Ciclo rifiuti, De Feo: d’accordo su provincializzazione servizio

Ciclo rifiuti, De Feo: d’accordo su provincializzazione servizio

“La Segreteria provinciale della UIL ha approfondito le tematiche relative al ciclo integrato dei rifiuti ritenendo giuste ed opportune le rivendicazioni del Presidente della Provincia e di altri gruppi politici di dare piena continuità alle iniziative per consolidare e rendere fruibile la provincializzazione del servizio”. Lo afferma il segretario generale della Uil di Avellino. Franco De Feo.
“Siamo stati e saremo disponibili al confronto ed alla concertazione finalizzata a garantire piena autonomia e certezze di salvaguardia del territorio irpino da nuove invasioni da rifiuti da altre zone della Regione Campania.
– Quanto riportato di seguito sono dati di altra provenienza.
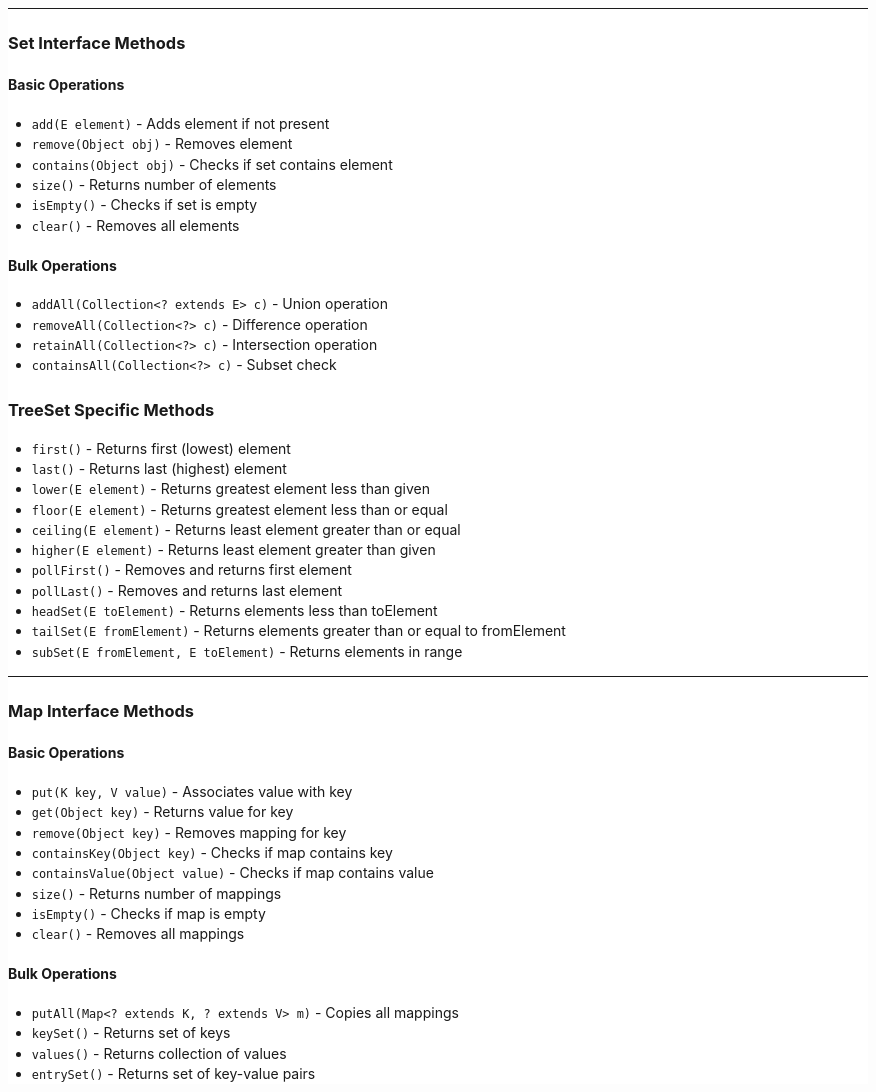 ----------

### Set Interface Methods

#### Basic Operations

-   `add(E element)` - Adds element if not present
-   `remove(Object obj)` - Removes element
-   `contains(Object obj)` - Checks if set contains element
-   `size()` - Returns number of elements
-   `isEmpty()` - Checks if set is empty
-   `clear()` - Removes all elements

#### Bulk Operations

-   `addAll(Collection<? extends E> c)` - Union operation
-   `removeAll(Collection<?> c)` - Difference operation
-   `retainAll(Collection<?> c)` - Intersection operation
-   `containsAll(Collection<?> c)` - Subset check

### TreeSet Specific Methods

-   `first()` - Returns first (lowest) element
-   `last()` - Returns last (highest) element
-   `lower(E element)` - Returns greatest element less than given
-   `floor(E element)` - Returns greatest element less than or equal
-   `ceiling(E element)` - Returns least element greater than or equal
-   `higher(E element)` - Returns least element greater than given
-   `pollFirst()` - Removes and returns first element
-   `pollLast()` - Removes and returns last element
-   `headSet(E toElement)` - Returns elements less than toElement
-   `tailSet(E fromElement)` - Returns elements greater than or equal to fromElement
-   `subSet(E fromElement, E toElement)` - Returns elements in range

----------

### Map Interface Methods

#### Basic Operations

-   `put(K key, V value)` - Associates value with key
-   `get(Object key)` - Returns value for key
-   `remove(Object key)` - Removes mapping for key
-   `containsKey(Object key)` - Checks if map contains key
-   `containsValue(Object value)` - Checks if map contains value
-   `size()` - Returns number of mappings
-   `isEmpty()` - Checks if map is empty
-   `clear()` - Removes all mappings

#### Bulk Operations

-   `putAll(Map<? extends K, ? extends V> m)` - Copies all mappings
-   `keySet()` - Returns set of keys
-   `values()` - Returns collection of values
-   `entrySet()` - Returns set of key-value pairs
La solidarietà non dovrà essere confusa con saccheggio del territorio ed uso improprio delle nostre zone, la chiarezza deve essere requisito essenziale per dire basta ai tentativi di realizzare nuove discariche o ulteriori sacrifici con l’utilizzazione abnorme ed in sovraccarico della discarica di Pustarza.
Ribadiamo la necessità che un eventuale provvedimento legislativo di proroga dei poteri commissariali straordinari non rallenti la provincializzazione del ciclo affidato alla Società provinciale Irpiniambiente ed anzi definisca un percorso di virtuoso di sperimentazione dell’impegno pubblico nella gestione dei rifiuti.
Dopo l’approvazione del piano industriale da parte di Irpiniambiente e dell’unanime condivisione del Consiglio provinciale, riteniamo necessario attivare la realizzazione delle intese con i Comuni pur evidenziando la posizione unitaria del Sindacato di tenere nel ciclo complessivo anche lo spazzamento, oggi parzialmente gestite da ASA o dai singoli Comuni. Siamo fortemente interessati a chiudere la concertazione sindacale con la definizione del protocollo d’intesa per la salvaguardia dei lavoratori, del mantenimento dei livelli occupazionali e delle tutele contrattuali per oggi e per il futuro.
L’incontro sindacale programmato per la prossima settimana dovrà essere utilizzato per un confronto sindacale a tutto campo con l’obiettivo di programmare un percorso condiviso per tutte le questioni che riguardano i lavoratori”.